- To do
Transcribe the listing exactly, so that nothing but the pictures is missing.

*** Records Section Begins ***

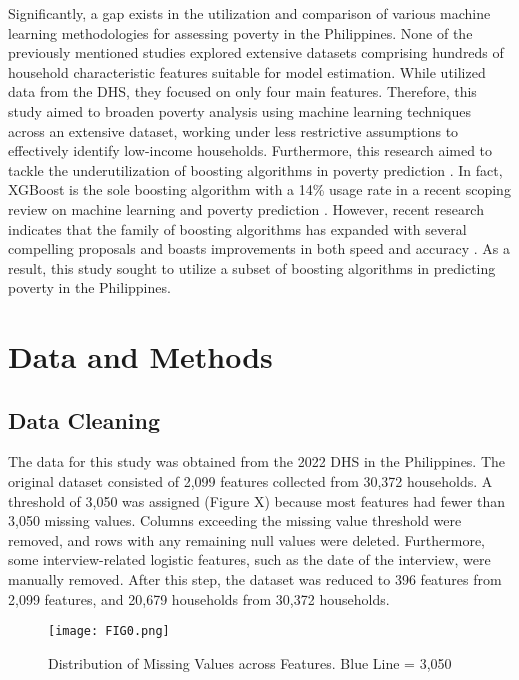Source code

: \documentclass[a4paper,fleqn]{cas-sc}
\begin{document}
Significantly, a gap exists in the utilization and comparison of various machine learning methodologies for assessing poverty in the Philippines. None of the previously mentioned studies explored extensive datasets comprising hundreds of household characteristic features suitable for model estimation. While \cite{tingzon2019mapping} utilized data from the DHS, they focused on only four main features. Therefore, this study aimed to broaden poverty analysis using machine learning techniques across an extensive dataset, working under less restrictive assumptions to effectively identify low-income households. Furthermore, this research aimed to tackle the underutilization of boosting algorithms in poverty prediction \citep{li2022poverty}. In fact, XGBoost is the sole boosting algorithm with a 14\% usage rate in a recent scoping review on machine learning and poverty prediction \citep{usmanova2022utilities}. However, recent research indicates that the family of boosting algorithms has expanded with several compelling proposals and boasts improvements in both speed and accuracy \citep{bentejac2021comparative}. As a result, this study sought to utilize a subset of boosting algorithms in predicting poverty in the Philippines.

\section{Data and Methods}

\subsection{Data Cleaning}
The data for this study was obtained from the 2022 DHS in the Philippines. The original dataset consisted of 2,099 features collected from 30,372 households. A threshold of 3,050 was assigned (Figure X) because most features had fewer than 3,050 missing values. Columns exceeding the missing value threshold were removed, and rows with any remaining null values were deleted. Furthermore, some interview-related logistic features, such as the date of the interview, were manually removed. After this step, the dataset was reduced to 396 features from 2,099 features, and 20,679 households from 30,372 households.

\begin{figure}[htbp]
    \centering
    \texttt{[image: FIG0.png]} %
    \caption{Distribution of Missing Values across Features. Blue Line = 3,050}
\end{figure}
\end{document}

*** Records Section Ends ***

- Solved problem
Source code

: \documentclass[a4paper,fleqn]{cas-sc}
\begin{document}
Significantly, a gap exists in the utilization and comparison of various machine learning methodologies for assessing poverty in the Philippines. None of the previously mentioned studies explored extensive datasets comprising hundreds of household characteristic features suitable for model estimation. While \cite{tingzon2019mapping} utilized data from the DHS, they focused on only four main features. Therefore, this study aimed to broaden poverty analysis using machine learning techniques across an extensive dataset, working under less restrictive assumptions to effectively identify low-income households. Furthermore, this research aimed to tackle the underutilization of boosting algorithms in poverty prediction \citep{li2022poverty}. In fact, XGBoost is the sole boosting algorithm with a 14\% usage rate in a recent scoping review on machine learning and poverty prediction \citep{usmanova2022utilities}. However, recent research indicates that the family of boosting algorithms has expanded with several compelling proposals and boasts improvements in both speed and accuracy \citep{bentejac2021comparative}. As a result, this study sought to utilize a subset of boosting algorithms in predicting poverty in the Philippines.

\section{Data and Methods}

\subsection{Data Cleaning}
The data for this study was obtained from the 2022 DHS in the Philippines. The original dataset consisted of 2,099 features collected from 30,372 households. A threshold of 3,050 was assigned (Figure X) because most features had fewer than 3,050 missing values. Columns exceeding the missing value threshold were removed, and rows with any remaining null values were deleted. Furthermore, some interview-related logistic features, such as the date of the interview, were manually removed. After this step, the dataset was reduced to 396 features from 2,099 features, and 20,679 households from 30,372 households.

\begin{figure}[htbp]
    \centering
    \texttt{[image: FIG0.png]} %
    \caption{Distribution of Missing Values across Features. Blue Line = 3,050}
\end{figure}
\end{document}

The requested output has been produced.